Primary structures of TGR and homologous proteins. (A) Alignment of mouse TGR with partial sequences of human (AF171055, EST), *Schistosoma japonicum* (AI133811, EST), zebrafish (AW280285, AW778593, and AW153764, ESTs) and *Xenopus* (AW765014, EST) TGRs, and full-size sequences of human (S47472) and *E. coli* (P00277) Grxs, human TR1 (S66677), and human TR3 (NP_006431). Conserved residues are shaded. Active site Cys residues (the CxxC motif in the Grx domain, the disulfide center in the pyridine nucleotide disulfide oxidoreductase domain, and the Cys in the C-terminal extension) are shown by closed circles above sequences. The Sec residue (U) is indicated by an open circle above sequences. Residues involved in binding of GSH are shown by closed triangles above sequences. Grx, pyridine nucleotide disulfide oxidoreductase, and C-terminal portions of enzymes are shown by arrows below sequences. Mitochondrial signal peptide in TR3, cleaved in the mature protein, is shown in italics. Residue numbers within the alignment are shown above sequences and within individual sequences on the right. (B) Schematic representation of the domain organization of TGR, TR1, TR3, GR, LDH, and MIR. These six proteins possess active center disulfides (the CxxxxC motif; two cysteines separated by four other residues), FAD- and NADPH-binding domains, dimer interface domain, and other features of the pyridine nucleotide disulfide oxidoreductase family. TGR, TR1, and TR3 also contain an extension with a conserved C-terminal GCUG (U is Sec) tetrapeptide sequence. This tetrapeptide may be viewed as functionally analogous to two molecules of GSH (or to GSSG) in the GSH system. In addition, TGR contains an N-terminal Grx domain, which is structurally and functionally similar to thiol/disulfide oxidoreductases (Grx in the GSH system and Trx in the Trx system). These proteins are substrates for pyridine nucleotide disulfide oxidoreductases and contain an active site CxxC motif (two cysteines separated by two other residues). This motif is replaced by the CxxS motif in mouse and human TGR, but conserved in TGRs from lower eukaryotes. MIR also has a C-terminal extension that is 2 aa shorter than that in TRs and has a CC (two adjacent cysteines) motif. In addition, the majority of (but not all) known MIRs contain one or two copies of an N-terminal metal-binding domain. This domain has the CxxC motif but exhibits a different fold compared with Trx and Grx.

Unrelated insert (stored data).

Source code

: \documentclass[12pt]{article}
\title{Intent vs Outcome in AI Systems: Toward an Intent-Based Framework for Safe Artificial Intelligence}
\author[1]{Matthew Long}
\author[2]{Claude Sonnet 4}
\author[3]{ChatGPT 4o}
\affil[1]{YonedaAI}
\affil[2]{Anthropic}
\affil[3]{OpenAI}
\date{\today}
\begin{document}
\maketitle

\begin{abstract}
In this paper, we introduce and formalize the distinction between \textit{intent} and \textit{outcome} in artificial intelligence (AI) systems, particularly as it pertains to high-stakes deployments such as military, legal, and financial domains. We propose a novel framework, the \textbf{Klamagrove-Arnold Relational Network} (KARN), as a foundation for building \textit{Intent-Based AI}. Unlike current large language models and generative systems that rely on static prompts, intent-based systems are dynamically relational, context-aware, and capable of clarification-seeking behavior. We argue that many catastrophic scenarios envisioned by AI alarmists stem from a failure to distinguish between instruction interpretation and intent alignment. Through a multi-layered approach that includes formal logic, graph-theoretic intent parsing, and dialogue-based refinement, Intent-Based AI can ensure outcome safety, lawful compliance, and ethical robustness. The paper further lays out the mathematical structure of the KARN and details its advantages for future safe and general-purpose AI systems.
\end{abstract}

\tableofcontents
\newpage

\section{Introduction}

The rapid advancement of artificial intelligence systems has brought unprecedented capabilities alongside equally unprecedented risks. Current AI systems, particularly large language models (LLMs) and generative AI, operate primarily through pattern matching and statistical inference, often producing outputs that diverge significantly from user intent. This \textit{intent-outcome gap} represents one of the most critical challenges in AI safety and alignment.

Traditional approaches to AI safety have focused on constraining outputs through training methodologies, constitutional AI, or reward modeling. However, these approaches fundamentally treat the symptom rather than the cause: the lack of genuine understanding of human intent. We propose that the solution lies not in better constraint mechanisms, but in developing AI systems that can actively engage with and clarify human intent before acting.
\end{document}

In addition, the TGR contained a C-terminal extension that terminated with Gly-Cys-Sec-Gly, a conserved tetrapeptide found in other animal TRs (Fig. 1 A and B). Sec was encoded by an in-frame TGA codon, whereas the downstream stop signal was TAG.

TGR also contained an N-terminal domain not present in other pyridine nucleotide disulfide oxidoreductases (Fig. 1 A and B). This domain exhibited strong homology to various Grxs and had a characteristic GSH-binding motif. The fusion of TR and Grx or any other two proteins or domains belonging to the Trx and GSH systems had not been previously described. Interestingly, the N-terminal domain of TGR had a single Cys in place of the CxxC redox motif that is involved in a reversible disulfide formation in glutaredoxins. However, a new eukaryotic Grx subfamily was recently characterized, whose members had a single Cys but maintained the Grx function (24). We also detected partial sequences of zebrafish, Xenopus, and the trematode Schistosoma mansoni TGRs, and these proteins contained the CxxC motif within the Grx domain. However, human TGR, like the mouse enzyme, had a single Cys (Fig. 1A). The occurrence of TGR in several nonmammalian eukaryotes suggested an evolutionary advantage of linking the TR and Grx domains.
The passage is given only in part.